Measuring the 'Other' Greenhouse Gases: New Method for Evaluating Short-Lived Pollutants

New research from Lawrence Berkeley National Laboratory (Berkeley Lab) has found that levels of methane—a potent greenhouse gas emitted from many man-made sources, such as coal mines, landfills and livestock ranches—are at least one-and-a-half times higher in California than previously estimated.

Working with scientists from the National Oceanic and Atmospheric Administration (NOAA) Berkeley Lab scientists Marc L. Fischer and Seongeun Jeong combined highly accurate methane measurements from a tower with model predictions of expected methane signals to revise estimated methane emissions from central California. They found that annually averaged methane emissions in California were 1.5 to 1.8 times greater than previous estimates, depending on the spatial distribution of the methane emissions.
 
At those levels, methane would account for 9 percent of the state’s greenhouse gas emissions, compared to the current estimate of 6 percent. Their findings were published in a paper titled “Seasonal variation of CH4 emissions from Central California” in the Journal of Geophysical Research.
 
Both the research findings as well as the methodology will have important implications for policymakers as the state strives to reduce its emissions. Under a law known as AB 32 California has a mandate to reduce greenhouse gas emissions to 1990 levels by 2020.  However, until now there has not been a good method of estimating methane emissions.

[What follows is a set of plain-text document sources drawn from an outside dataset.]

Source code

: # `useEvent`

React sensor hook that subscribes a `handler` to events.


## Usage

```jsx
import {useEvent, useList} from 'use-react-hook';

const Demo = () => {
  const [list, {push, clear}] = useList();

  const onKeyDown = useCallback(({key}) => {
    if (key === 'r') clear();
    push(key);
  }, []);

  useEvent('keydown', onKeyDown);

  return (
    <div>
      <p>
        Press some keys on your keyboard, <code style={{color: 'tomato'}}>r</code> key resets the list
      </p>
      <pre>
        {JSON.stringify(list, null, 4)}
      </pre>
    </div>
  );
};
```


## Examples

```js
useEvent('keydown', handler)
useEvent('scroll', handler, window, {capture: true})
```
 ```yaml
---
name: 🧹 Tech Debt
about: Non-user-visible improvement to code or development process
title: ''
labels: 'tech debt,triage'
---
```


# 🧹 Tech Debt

“Direct greenhouse gas emission measurements will be crucial to a sound energy and environment policy,” Fischer said. “This paper lays out a scientific method for evaluating future reductions in emissions that could be used to evaluate the success of mitigation activities at a large scale.”
 
Methane is a relatively potent but short-lived greenhouse gas (with a 10-year atmospheric lifetime), which traps about 70 times more heat than carbon dioxide per unit mass when averaged over a 20-year timescale. In contrast, carbon dioxide, the most abundant greenhouse gas, stays in the atmosphere for about 100 years. Black carbon (soot) is the other major short-lived climate pollutant.
 
Together, the short-lived climate pollutants account for about one-third of current global warming, with methane accounting for about 13 percent. Attention has increasingly turned to these short-lived pollutants recently since actions to reduce their emissions will yield a faster climate response than reducing carbon dioxide emissions. In February the United States launched the Climate and Clean Air Coalition to Reduce Short-Lived Climate Pollutants, which the G8 has just agreed to join. And last month the California Air Resources Board held a hearing on these pollutants, at which Fischer made a presentation.
 
Fischer and Jeong’s study started with measurements taken in 2008 from a 2,000-foot tower in Walnut Grove, California, 30 miles south of Sacramento. “The instruments on the tower measure the complete suite of greenhouse gases, ranging from CO2—including just the fossil fuel fraction of the CO2—to methane, nitrous oxide and halocarbon gases, or refrigerants,” said Fischer.
 
Measurements were taken hourly and then compared with a transport model of large-scale airflows over the earth with a high spatial and temporal resolution. This allowed the scientists to essentially track where the air came from; they used NOAA measurements of the background methane to estimate the methane concentrations entering California.
 
As part of the study, errors associated with the wind model were quantified by comparing predicted values to actual values; those errors were then run through the entire model to quantify any errors in the emissions estimate. “We do a very careful analysis of the uncertainties associated with both the modeling system and the measurements, so we can say fairly accurately how certain the results are,” Jeong said.
 
Since Fischer and Jeong did the analysis for this paper, they have begun a new collaboration with the California Air Resources Board (CARB) to include data from five additional towers throughout California’s Central Valley set up by CARB. Further analysis on the additional data supported their initial results. “We are fairly confident that our measurements in the Central Valley capture about 90 percent of California’s emissions,” Fischer said.
 
Methane does have natural sources of emission, such as wetlands and the decomposition of organic matter. The current study does not have a way of separating natural sources from anthropogenic ones, but that is next on the research agenda. “We believe the majority of emissions from California are anthropogenic,” Fischer said. “We’ve lumped them together for the time being, but we’re starting a new project for the state of California which will use measurements of additional trace gases to attribute methane emissions to different sources.”